Each of these courses allow students to engage with the literature in new and meaningful ways.  These courses continue to build on the student’s reading and writing skills.  Using the themes as a guide, students analyze literature, participate in meaningful discussions, and write in multiple modes.  These courses are designed to give the students voice and choice while preparing them for the next step in their educational journey.

Utopian and Dystopian Literature

The class will explore the 20th century’s descent from the meliorism inspired by the Enlightenment into into the dystopian pessimism provoked by the First World War.

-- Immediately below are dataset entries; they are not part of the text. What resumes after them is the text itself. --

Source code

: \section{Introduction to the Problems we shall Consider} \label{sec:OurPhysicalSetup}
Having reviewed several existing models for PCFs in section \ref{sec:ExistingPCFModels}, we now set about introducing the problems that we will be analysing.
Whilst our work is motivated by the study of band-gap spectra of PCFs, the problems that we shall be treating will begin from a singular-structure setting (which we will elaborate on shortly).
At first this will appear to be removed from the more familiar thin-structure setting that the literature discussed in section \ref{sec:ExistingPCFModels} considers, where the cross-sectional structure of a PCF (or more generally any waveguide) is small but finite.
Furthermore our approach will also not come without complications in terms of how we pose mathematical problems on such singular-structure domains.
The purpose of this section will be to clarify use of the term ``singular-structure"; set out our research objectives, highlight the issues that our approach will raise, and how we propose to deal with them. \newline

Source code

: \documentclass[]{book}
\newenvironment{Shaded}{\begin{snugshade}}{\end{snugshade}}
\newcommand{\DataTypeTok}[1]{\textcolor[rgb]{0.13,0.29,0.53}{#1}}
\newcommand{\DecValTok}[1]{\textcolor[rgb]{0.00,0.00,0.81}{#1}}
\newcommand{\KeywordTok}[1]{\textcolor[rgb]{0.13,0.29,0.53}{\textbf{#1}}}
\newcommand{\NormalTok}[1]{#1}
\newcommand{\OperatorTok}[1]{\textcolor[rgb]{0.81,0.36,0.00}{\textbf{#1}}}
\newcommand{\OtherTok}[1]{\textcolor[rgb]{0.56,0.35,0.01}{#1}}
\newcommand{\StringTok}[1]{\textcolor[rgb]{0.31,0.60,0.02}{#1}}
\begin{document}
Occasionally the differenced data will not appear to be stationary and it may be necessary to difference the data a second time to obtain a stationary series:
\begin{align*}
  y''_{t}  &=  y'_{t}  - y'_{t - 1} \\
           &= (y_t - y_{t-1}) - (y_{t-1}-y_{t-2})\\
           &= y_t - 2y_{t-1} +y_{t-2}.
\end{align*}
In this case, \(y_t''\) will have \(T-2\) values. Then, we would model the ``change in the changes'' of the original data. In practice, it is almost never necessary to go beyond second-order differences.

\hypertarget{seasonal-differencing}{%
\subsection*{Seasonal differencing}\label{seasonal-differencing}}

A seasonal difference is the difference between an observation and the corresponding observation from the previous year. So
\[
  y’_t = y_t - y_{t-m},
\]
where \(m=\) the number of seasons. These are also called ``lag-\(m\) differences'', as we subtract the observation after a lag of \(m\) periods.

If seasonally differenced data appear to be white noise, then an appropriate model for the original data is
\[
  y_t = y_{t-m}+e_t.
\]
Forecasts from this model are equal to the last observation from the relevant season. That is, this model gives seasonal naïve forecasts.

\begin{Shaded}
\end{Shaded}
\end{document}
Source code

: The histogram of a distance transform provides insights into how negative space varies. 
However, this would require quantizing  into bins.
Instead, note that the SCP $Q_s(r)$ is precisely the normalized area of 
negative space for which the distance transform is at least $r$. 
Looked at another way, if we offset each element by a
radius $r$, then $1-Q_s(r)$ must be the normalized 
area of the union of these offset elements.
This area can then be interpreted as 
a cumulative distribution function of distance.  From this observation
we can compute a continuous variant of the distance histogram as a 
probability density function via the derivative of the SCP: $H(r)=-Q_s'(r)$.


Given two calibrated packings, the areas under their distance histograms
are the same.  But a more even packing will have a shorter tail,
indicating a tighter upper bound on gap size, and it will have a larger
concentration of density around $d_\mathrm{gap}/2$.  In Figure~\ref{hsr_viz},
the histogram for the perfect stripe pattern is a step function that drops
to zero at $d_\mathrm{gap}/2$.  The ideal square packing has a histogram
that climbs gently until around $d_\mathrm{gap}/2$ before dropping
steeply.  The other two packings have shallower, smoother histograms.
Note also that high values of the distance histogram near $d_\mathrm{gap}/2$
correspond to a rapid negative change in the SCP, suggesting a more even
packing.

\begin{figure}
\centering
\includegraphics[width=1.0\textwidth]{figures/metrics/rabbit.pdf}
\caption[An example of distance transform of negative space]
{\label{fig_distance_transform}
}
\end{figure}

The reading for the class will include novels from the following list:

  • Brave New World (summer reading)
  • Survival in Auschwitz
  • A Handmaid’s Tale
  • Anthem
  • A High Wind in Jamaica
  • The Trial
  • Lord of the Flies
  • 1984
  • Animal Farm
  • Badenheim 1939
  • Butcher’s Crossing
  • The Plot Against America
  • Gulliver’s Travels
  • “Politics and the English Language”
  • “A Modest Proposal”

The Matrix of Self: Searching for Meaning

The Western literary tradition documents the individual’s search for love and meaning through the shifting contexts of personal and social experience.  Whether this search is posed in spiritual terms as redemption or in psychological terms as fulfillment, human relationships—determined by  community,  gender  and  even,  internally,  within  the “matrix” of self—struggle to grasp moments of exhilaration and connection, or, at times, reconciliation and resignation.  In this course, we will explore the individual’s search for meaning in the network of his/her relationships with the “Other” as they reflect the many aspects of the self, the individual’s internal, personal identity.

  • Shakespeare, Othello
  • Beckett, Waiting for Godot
  • Goethe, The Sorrows of Young Werther
  • Dostoevsky, Crime and Punishment
  • Lawrence, Sons and Lovers
  • Mann, Death in Venice
  • Sartre, Nausea
  • James, The Beast in the Jungle
  • Joyce, Portrait of the Artist As a Young Man
  • Goldstein, The Mind-Body Problem
  • Selected poetry from Donne, Milton, Wordsworth, Coleridge, Browning, Yeats, Whitman, Pound and Eliot

Senior English: Fantasy and Science Fiction

George R. R. Martin writes “we read fantasy to find the colors again—to taste strong spices and hear the songs the Sirens sang.  There is something old and true in fantasy that speaks to something deep within us, to the child who dreamed that one day he would hunt the forests of the night and feast beneath the hollow hills and find a love to last forever somewhere south of Oz and north of Shangri-La.”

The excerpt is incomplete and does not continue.